Benjamin Franklin, 1757 'de Amerika 'dan İngiltere / Londra 'ya görevli olarak gönderildiğinde, hayatının hemen her zamanını meşgul ve dolu geçiren kendisi bu dönemi de, Londra 'nın tüm kültürel olanaklarından yararlanarak geçirmeye kararlıydı. Konserlere gidiyor, sergileri dolaşıyor, geri kalan zamanını kütüphanelerde geçiriyordu. Bir gece arkadaşlarının davetiyle, o dönemin amatör bir müzisyeni olan Richard Puckridge 'in konserine gitti. O dönemlerde Avrupa 'da popüler olan, içlerine farklı miktarlarda su koyularak farklı sesler ve notaların elde edildiği, kristal şarap bardaklarıyla yapılan bir müzik göterisiydi bu. Bu bardak setine "müzikli bardaklar" ve/veya "şarkı söyleyen bardaklar" denildiğini öğrendi.
Bu amatör gösterilerden, duyduğu bu sihirli seslerden keyif almaktan öte, çok etkilenen Benjamin Franklin, kısa bir süre içinde bu konuya da bilimsel düşünceler üretip, bu bardak setini bütünleşik bir enstrümana nasıl dönüştürülebileceğini tasarlamaya koyuldu.

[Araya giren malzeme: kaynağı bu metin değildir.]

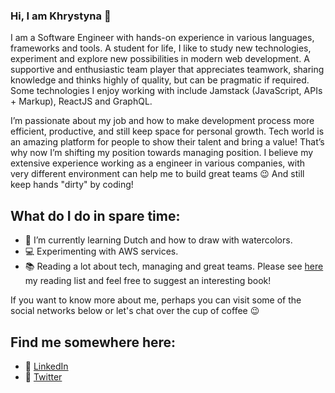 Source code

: ### Hi, I am Khrystyna  👋 

I am a Software Engineer with hands-on experience in various languages, frameworks and tools. A student for life, I like to study new technologies, experiment and explore new possibilities in modern web development. A supportive and enthusiastic team player that appreciates teamwork, sharing knowledge and thinks highly of quality, but can be pragmatic if required. Some technologies I enjoy working with include Jamstack (JavaScript, APIs + Markup), ReactJS and GraphQL. 

I’m passionate about my job and how to make development process more efficient, productive, and still keep space for personal growth. Tech world is an amazing platform for people to show their talent and bring a value! That’s why now I’m shifting my position towards managing position. I believe my extensive experience working as a engineer in various companies, with very different environment can help me to build great teams 😉 And still keep hands "dirty" by coding! 

## What do I do in spare time:

- 🌱 I’m currently learning Dutch and how to draw with watercolors. 
- 💻 Experimenting with AWS services.
- 📚 Reading a lot about tech, managing and great teams. Please see <a href="https://khrystyna.github.io/what-i-read/">here</a> my reading list and feel free to suggest an interesting book! 


If you want to know more about me, perhaps you can visit some of the social networks below or let's chat over the cup of coffee 😉

## Find me somewhere here:

- 📌 <a href="https://www.linkedin.com/in/khrystyna-skvarok/">LinkedIn</a>
- 📌 <a href="https://twitter.com/Barvysta">Twitter</a>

Projesinin ilk adımı olarak bir cam ustası ile birlikte çalışma kararı aldı. Yarım küre biçiminde ve her biri biribirinden farklı büyüklük ve kalınlıklarda bir çok cam kaplar hazırlattı. Bu aşama, tahmin edilir ki, bir çok denemeler, uzun çalışmalar, sil baştan durumları kapsayan, hesaplamaların ve denemelerin arka arkaya devam ettiği birkaç yıla tekabül ederek devam etti.
Son aşamalara gelindiğinde, denemeler, hesaplar, imalatlar ve dinlemeler sonucu, 37 tane yarım küre biçiminde biribirinden hesaplı farklı büyüklük ve kalınlıklarda yaptıkları sodyum veya kurşun karışımlı cam kapların ortasına bir delik açarak, demir bir çubuğun üzerine büyükten küçüğe doğru, dikey bir biçimde yanyana monte ettiler. Bir camın konik kenarı diğerinin üzerini örtüyor ama dokunmuyordu. Birbirlerine değmemeleri için de camlar arasına mantar tıpalar koyularak, gövde demiri üzerinde sağlamlaştırıldı. Hangi yarımküreden hangi nota elde edildiğinin anlaşılabilmesi için, farklı renklerde boya (veya kurşunlu boya ?) ile şeritler çekerek bir çeşit kodlama yapıldı. Ahşap bir tezgaha monte edilmiş sistemde, cam kürelerin dizli durduğu demir çubuk, ayak pedalı ile çevrilen (eski dikiş makineleri mantığı) bir tekere bağlandı. Pedala basınca dönen büyük tekerin, etkisiyle demir çubuk ve üzerindeki cam küreleri hızla çeviriyordu. İyi bir devinimde dönen camların kenarlarına ıslak parmak dokunuşlarıyla istenilen dizilimde ve çok derin tınılar, notalar çıkıyordu. 1761 yılında enstrüman tamamlanmıştı. Bu enstrümana kendisi, glass harmonica (cam armonika) adını vermiştir. Nedeni ise armoni ya da harmoni, sözlük anlamı olarak, çeşitli sesler arasındaki kulağa hoş gelen uyum demekti.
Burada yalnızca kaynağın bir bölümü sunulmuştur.